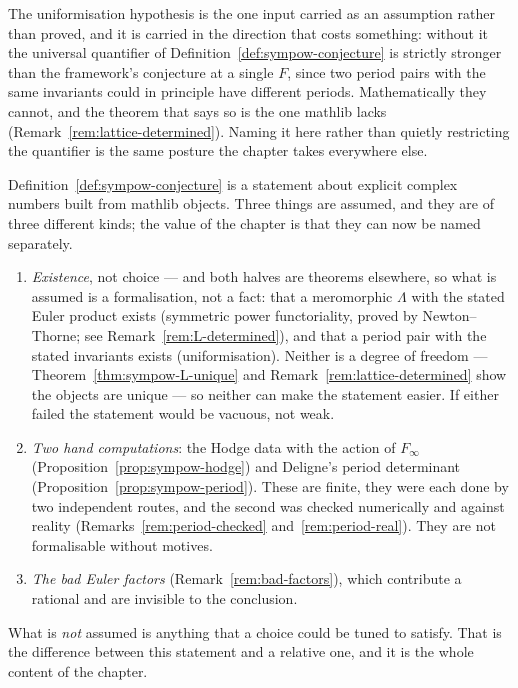 The uniformisation hypothesis is the one input carried as an assumption rather than proved, and
it is carried in the direction that costs something: without it the universal quantifier of
Definition~\ref{def:sympow-conjecture} is strictly stronger than the framework's conjecture at a
single $F$, since two period pairs with the same invariants could in principle have different
periods. Mathematically they cannot, and the theorem that says so is the one mathlib lacks
(Remark~\ref{rem:lattice-determined}). Naming it here rather than quietly restricting the
quantifier is the same posture the chapter takes everywhere else.

\begin{remark}
  \label{rem:sympow-residue}
  Definition~\ref{def:sympow-conjecture} is a statement about explicit complex numbers built
  from mathlib objects. Three things are assumed, and they are of three different kinds; the
  value of the chapter is that they can now be named separately.
  \begin{enumerate}
    \item \emph{Existence}, not choice --- and both halves are theorems elsewhere, so what is
      assumed is a formalisation, not a fact: that a meromorphic $\Lambda$ with the stated
      Euler product exists (symmetric power functoriality, proved by Newton--Thorne; see
      Remark~\ref{rem:L-determined}), and that a period pair with the stated
      invariants exists (uniformisation). Neither is a degree of freedom ---
      Theorem~\ref{thm:sympow-L-unique} and Remark~\ref{rem:lattice-determined} show the
      objects are unique --- so neither can make the statement easier. If either failed the
      statement would be vacuous, not weak.
    \item \emph{Two hand computations}: the Hodge data with the action of $F_{\infty}$
      (Proposition~\ref{prop:sympow-hodge}) and Deligne's period determinant
      (Proposition~\ref{prop:sympow-period}). These are finite, they were each done by two
      independent routes, and the second was checked numerically and against reality
      (Remarks~\ref{rem:period-checked} and~\ref{rem:period-real}). They are not formalisable
      without motives.
    \item \emph{The bad Euler factors} (Remark~\ref{rem:bad-factors}), which contribute a
      rational and are invisible to the conclusion.
  \end{enumerate}
  What is \emph{not} assumed is anything that a choice could be tuned to satisfy. That is the
  difference between this statement and a relative one, and it is the whole content of the
  chapter.
\end{remark}

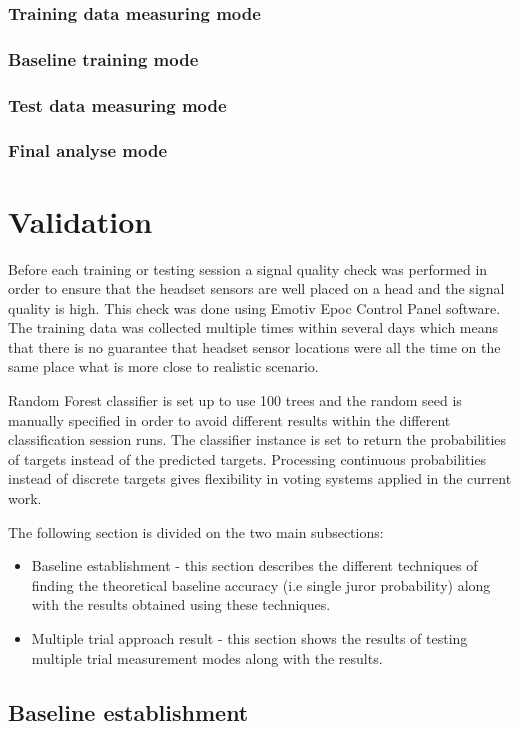 \documentclass[12pt]{article}
\begin{document}
\subsubsection{Training data measuring mode}
\subsubsection{Baseline training mode}
\subsubsection{Test data measuring mode}
\subsubsection{Final analyse mode}

\newpage
\section{Validation}
Before each training or testing session a signal quality check was performed in order to ensure that the headset sensors are well placed on a head and the signal quality is high. This check was done using Emotiv Epoc Control Panel software. The training data was collected multiple times within several days which means that there is no guarantee that headset sensor locations were all the time on the same place what is more close to realistic scenario. 

Random Forest classifier is set up to use 100 trees and the random seed is manually specified in order to avoid different results within the different classification session runs. The classifier instance is set to return the probabilities of targets instead of the predicted targets. Processing continuous probabilities instead of discrete targets gives flexibility in voting systems applied in the current work.

The following section is divided on the two main subsections:
\begin{itemize}
\item Baseline establishment - this section describes the different techniques of finding the theoretical baseline accuracy (i.e single juror probability) along with the results obtained using these techniques. 
\item Multiple trial approach result - this section shows the results of testing multiple trial measurement modes along with the results.
\end{itemize}
\subsection{Baseline establishment}
\end{document}
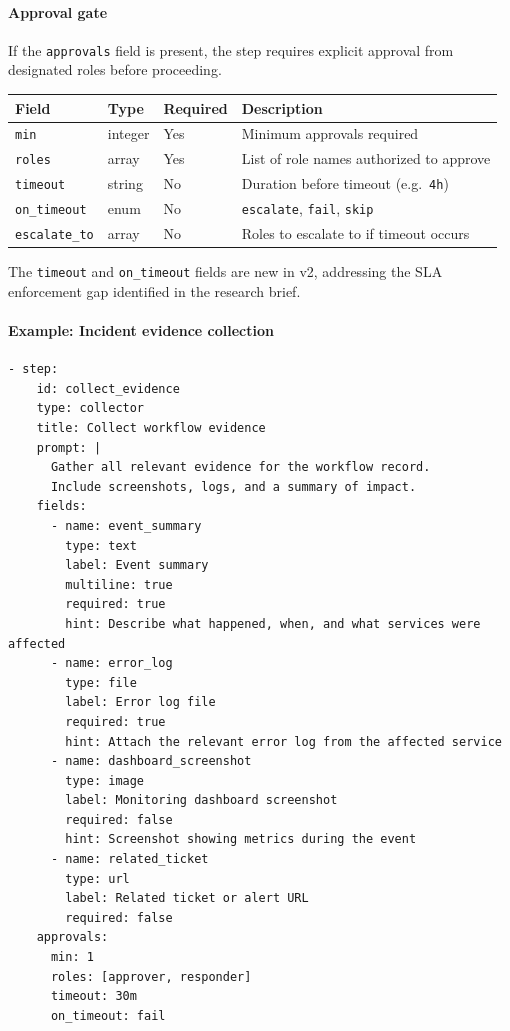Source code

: \paragraph{Approval gate}
\label{subsec:approval-gate}

If the \texttt{approvals} field is present, the step requires explicit approval
from designated roles before proceeding.

\begin{center}
\begin{tabular}{lllp{4cm}}
\hline
\textbf{Field} & \textbf{Type} & \textbf{Required} & \textbf{Description} \\
\hline
\texttt{min}          & integer & Yes & Minimum approvals required \\
\texttt{roles}        & array   & Yes & List of role names authorized to approve \\
\texttt{timeout}      & string  & No  & Duration before timeout (e.g.\ \texttt{4h}) \\
\texttt{on\_timeout}  & enum    & No  & \texttt{escalate}, \texttt{fail}, \texttt{skip} \\
\texttt{escalate\_to} & array   & No  & Roles to escalate to if timeout occurs \\
\hline
\end{tabular}
\end{center}

The \texttt{timeout} and \texttt{on\_timeout} fields are new in v2, addressing
the SLA enforcement gap identified in the research brief.

\paragraph{Example: Incident evidence collection}

\begin{verbatim}
- step:
    id: collect_evidence
    type: collector
    title: Collect workflow evidence
    prompt: |
      Gather all relevant evidence for the workflow record.
      Include screenshots, logs, and a summary of impact.
    fields:
      - name: event_summary
        type: text
        label: Event summary
        multiline: true
        required: true
        hint: Describe what happened, when, and what services were affected
      - name: error_log
        type: file
        label: Error log file
        required: true
        hint: Attach the relevant error log from the affected service
      - name: dashboard_screenshot
        type: image
        label: Monitoring dashboard screenshot
        required: false
        hint: Screenshot showing metrics during the event
      - name: related_ticket
        type: url
        label: Related ticket or alert URL
        required: false
    approvals:
      min: 1
      roles: [approver, responder]
      timeout: 30m
      on_timeout: fail
\end{verbatim}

WHAT THIS TASK INVOLVES:
Return each line of the data that contains the string "prop".

EXPECTED OUTPUT:
      (Proposition~\ref{prop:sympow-hodge}) and Deligne's period determinant
      (Proposition~\ref{prop:sympow-period}). These are finite, they were each done by two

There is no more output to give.